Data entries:
• • •

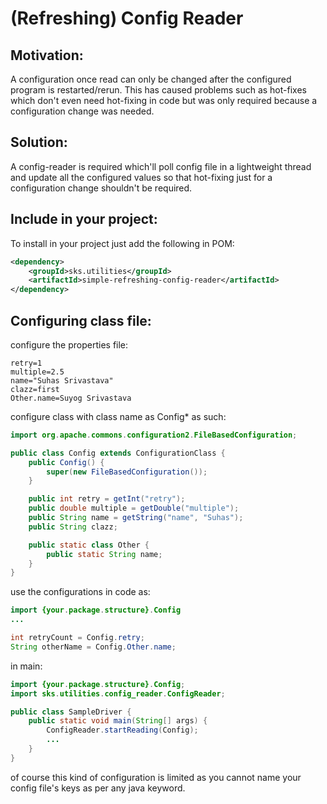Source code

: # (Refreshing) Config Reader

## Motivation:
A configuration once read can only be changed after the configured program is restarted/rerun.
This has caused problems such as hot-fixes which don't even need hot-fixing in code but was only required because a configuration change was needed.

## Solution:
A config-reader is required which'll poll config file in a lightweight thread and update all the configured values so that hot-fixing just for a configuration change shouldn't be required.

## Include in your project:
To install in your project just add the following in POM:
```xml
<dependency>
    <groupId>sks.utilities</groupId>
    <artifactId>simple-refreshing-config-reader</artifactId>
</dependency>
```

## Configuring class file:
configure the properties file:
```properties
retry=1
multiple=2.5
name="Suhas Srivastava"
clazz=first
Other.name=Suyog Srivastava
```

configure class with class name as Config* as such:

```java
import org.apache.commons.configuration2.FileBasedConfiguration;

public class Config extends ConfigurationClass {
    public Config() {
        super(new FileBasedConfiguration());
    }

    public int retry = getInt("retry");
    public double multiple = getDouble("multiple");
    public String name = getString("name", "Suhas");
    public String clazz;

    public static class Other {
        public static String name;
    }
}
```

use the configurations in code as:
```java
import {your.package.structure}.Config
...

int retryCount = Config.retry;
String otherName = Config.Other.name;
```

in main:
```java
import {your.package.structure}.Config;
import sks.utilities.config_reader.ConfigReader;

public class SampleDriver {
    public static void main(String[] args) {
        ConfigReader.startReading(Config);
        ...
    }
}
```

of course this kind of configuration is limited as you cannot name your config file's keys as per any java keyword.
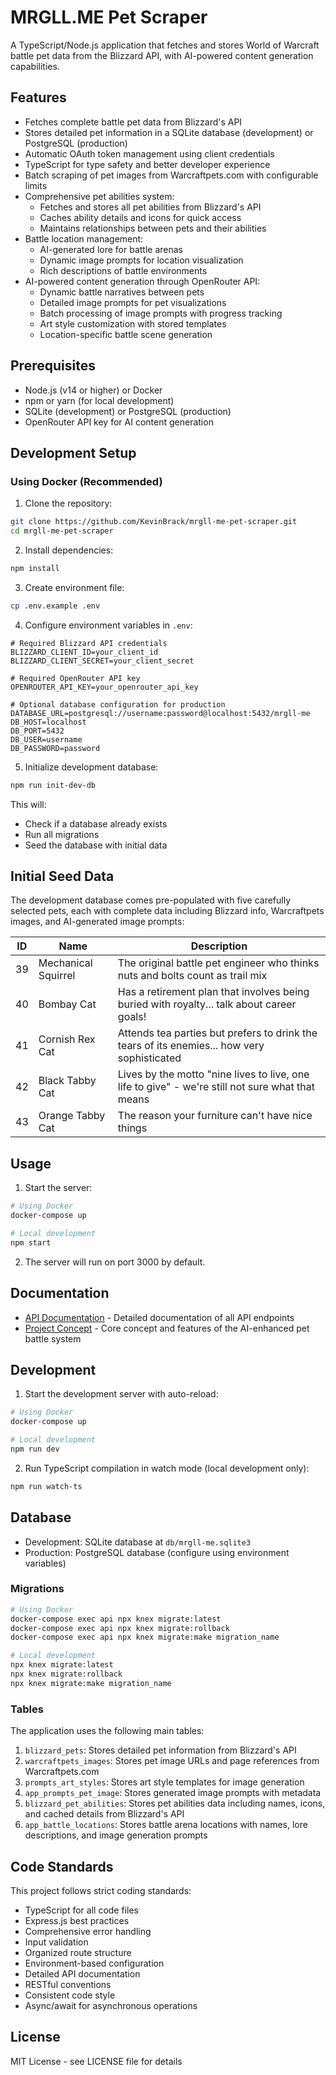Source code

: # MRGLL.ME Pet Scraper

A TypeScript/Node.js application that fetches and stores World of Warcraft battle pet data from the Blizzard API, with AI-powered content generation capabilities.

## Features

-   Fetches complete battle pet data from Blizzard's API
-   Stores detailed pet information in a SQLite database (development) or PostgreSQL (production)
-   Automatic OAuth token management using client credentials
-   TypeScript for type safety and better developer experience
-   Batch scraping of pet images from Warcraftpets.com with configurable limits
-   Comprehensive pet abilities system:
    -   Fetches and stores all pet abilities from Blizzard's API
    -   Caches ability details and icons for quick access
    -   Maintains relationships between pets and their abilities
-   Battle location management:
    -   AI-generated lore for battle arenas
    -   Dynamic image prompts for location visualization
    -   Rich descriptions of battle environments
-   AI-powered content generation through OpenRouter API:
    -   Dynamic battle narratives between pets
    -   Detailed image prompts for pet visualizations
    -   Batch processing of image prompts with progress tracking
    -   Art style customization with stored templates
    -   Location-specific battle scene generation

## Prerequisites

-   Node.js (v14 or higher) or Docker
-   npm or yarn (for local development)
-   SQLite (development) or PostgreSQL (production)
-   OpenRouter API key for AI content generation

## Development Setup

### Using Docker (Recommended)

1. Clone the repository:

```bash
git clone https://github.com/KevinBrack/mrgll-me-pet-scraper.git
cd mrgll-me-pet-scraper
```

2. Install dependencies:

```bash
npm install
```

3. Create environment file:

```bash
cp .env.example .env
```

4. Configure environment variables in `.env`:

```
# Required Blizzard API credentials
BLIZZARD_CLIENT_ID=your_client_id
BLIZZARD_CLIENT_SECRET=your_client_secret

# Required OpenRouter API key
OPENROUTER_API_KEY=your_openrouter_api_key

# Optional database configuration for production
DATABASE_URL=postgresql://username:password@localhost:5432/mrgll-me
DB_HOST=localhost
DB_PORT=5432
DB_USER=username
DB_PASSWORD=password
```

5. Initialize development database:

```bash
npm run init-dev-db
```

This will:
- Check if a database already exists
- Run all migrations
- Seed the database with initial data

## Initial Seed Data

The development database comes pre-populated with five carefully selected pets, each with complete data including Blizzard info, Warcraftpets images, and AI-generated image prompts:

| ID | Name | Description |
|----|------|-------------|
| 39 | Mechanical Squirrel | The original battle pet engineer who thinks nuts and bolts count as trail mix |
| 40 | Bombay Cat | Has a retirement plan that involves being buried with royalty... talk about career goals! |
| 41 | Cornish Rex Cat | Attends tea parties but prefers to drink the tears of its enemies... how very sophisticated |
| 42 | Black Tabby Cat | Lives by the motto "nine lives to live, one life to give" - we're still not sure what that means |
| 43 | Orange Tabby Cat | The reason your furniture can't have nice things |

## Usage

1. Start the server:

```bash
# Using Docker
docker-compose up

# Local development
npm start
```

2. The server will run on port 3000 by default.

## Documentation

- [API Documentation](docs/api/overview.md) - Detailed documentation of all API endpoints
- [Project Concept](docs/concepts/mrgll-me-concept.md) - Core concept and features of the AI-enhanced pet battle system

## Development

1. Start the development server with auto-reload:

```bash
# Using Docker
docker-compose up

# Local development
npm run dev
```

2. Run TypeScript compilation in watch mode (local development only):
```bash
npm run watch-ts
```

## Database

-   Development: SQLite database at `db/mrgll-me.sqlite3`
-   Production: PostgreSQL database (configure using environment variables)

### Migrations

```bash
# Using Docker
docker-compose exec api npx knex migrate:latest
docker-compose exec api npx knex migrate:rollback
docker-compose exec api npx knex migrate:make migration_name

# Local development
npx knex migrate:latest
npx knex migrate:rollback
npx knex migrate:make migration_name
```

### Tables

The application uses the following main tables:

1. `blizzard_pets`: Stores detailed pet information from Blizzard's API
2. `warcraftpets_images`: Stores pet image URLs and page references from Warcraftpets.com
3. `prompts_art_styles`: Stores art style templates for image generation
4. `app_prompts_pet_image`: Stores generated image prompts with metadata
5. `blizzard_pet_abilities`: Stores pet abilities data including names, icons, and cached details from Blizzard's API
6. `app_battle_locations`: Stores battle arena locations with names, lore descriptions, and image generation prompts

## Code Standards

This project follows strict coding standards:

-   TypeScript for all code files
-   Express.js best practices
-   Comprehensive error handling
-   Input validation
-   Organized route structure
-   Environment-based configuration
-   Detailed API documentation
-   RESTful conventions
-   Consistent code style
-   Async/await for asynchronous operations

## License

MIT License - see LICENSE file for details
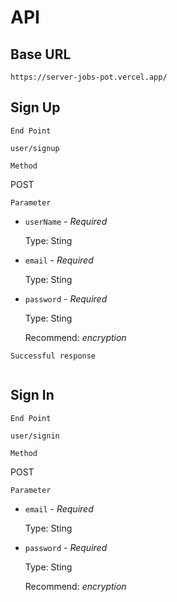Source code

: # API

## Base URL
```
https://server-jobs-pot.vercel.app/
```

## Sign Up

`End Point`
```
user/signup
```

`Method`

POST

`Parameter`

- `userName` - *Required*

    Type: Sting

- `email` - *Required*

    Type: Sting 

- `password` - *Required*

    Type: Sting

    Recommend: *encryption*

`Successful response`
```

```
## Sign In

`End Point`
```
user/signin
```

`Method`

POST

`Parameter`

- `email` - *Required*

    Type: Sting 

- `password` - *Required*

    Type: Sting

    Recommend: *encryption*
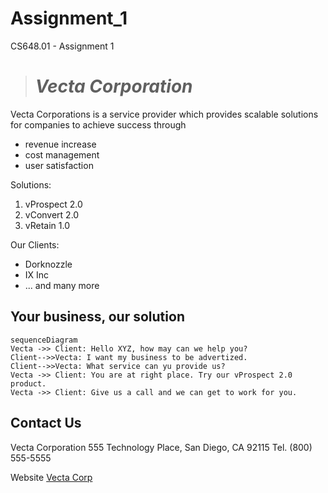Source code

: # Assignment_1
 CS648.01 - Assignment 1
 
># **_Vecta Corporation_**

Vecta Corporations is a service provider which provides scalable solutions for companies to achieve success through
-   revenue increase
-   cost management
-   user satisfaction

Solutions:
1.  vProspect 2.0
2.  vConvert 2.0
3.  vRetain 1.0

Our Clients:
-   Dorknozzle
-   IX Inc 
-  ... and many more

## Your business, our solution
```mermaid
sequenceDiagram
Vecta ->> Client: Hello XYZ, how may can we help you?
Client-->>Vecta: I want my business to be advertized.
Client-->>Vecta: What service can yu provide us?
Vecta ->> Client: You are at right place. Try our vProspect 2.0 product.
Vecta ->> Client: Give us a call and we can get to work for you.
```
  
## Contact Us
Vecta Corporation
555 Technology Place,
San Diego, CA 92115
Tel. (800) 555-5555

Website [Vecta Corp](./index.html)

• • •

* [What you need to do]: Which lines above hold the string "complete"? Show each of them.

* [Reply to the task]:
-   Fetches complete battle pet data from Blizzard's API
The development database comes pre-populated with five carefully selected pets, each with complete data including Blizzard info, Warcraftpets images, and AI-generated image prompts:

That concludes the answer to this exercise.